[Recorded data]

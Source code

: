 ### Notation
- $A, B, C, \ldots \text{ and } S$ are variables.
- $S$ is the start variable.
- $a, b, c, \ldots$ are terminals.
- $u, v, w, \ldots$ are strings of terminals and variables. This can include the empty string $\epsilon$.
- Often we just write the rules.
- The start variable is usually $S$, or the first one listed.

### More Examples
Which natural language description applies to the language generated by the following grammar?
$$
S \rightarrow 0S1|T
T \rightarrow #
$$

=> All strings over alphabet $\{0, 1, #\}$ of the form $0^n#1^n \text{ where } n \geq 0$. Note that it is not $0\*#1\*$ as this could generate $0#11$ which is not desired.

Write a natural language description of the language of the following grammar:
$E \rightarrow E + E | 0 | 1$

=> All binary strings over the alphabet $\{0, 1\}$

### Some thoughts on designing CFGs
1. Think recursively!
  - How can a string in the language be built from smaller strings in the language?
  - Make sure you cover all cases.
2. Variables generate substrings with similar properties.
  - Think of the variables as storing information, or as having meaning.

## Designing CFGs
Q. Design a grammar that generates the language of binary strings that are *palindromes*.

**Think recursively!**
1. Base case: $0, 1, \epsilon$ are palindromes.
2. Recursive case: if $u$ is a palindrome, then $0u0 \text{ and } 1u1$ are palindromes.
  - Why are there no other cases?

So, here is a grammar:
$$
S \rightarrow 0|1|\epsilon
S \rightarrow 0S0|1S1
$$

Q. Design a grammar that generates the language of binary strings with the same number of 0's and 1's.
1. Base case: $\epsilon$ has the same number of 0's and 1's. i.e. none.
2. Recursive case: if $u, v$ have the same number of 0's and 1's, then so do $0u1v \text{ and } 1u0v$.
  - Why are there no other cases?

What you should do
Check the entries above for the word "palindromes" and copy every line where it turns up.

Exercise solution
Q. Design a grammar that generates the language of binary strings that are *palindromes*.
1. Base case: $0, 1, \epsilon$ are palindromes.
2. Recursive case: if $u$ is a palindrome, then $0u0 \text{ and } 1u1$ are palindromes.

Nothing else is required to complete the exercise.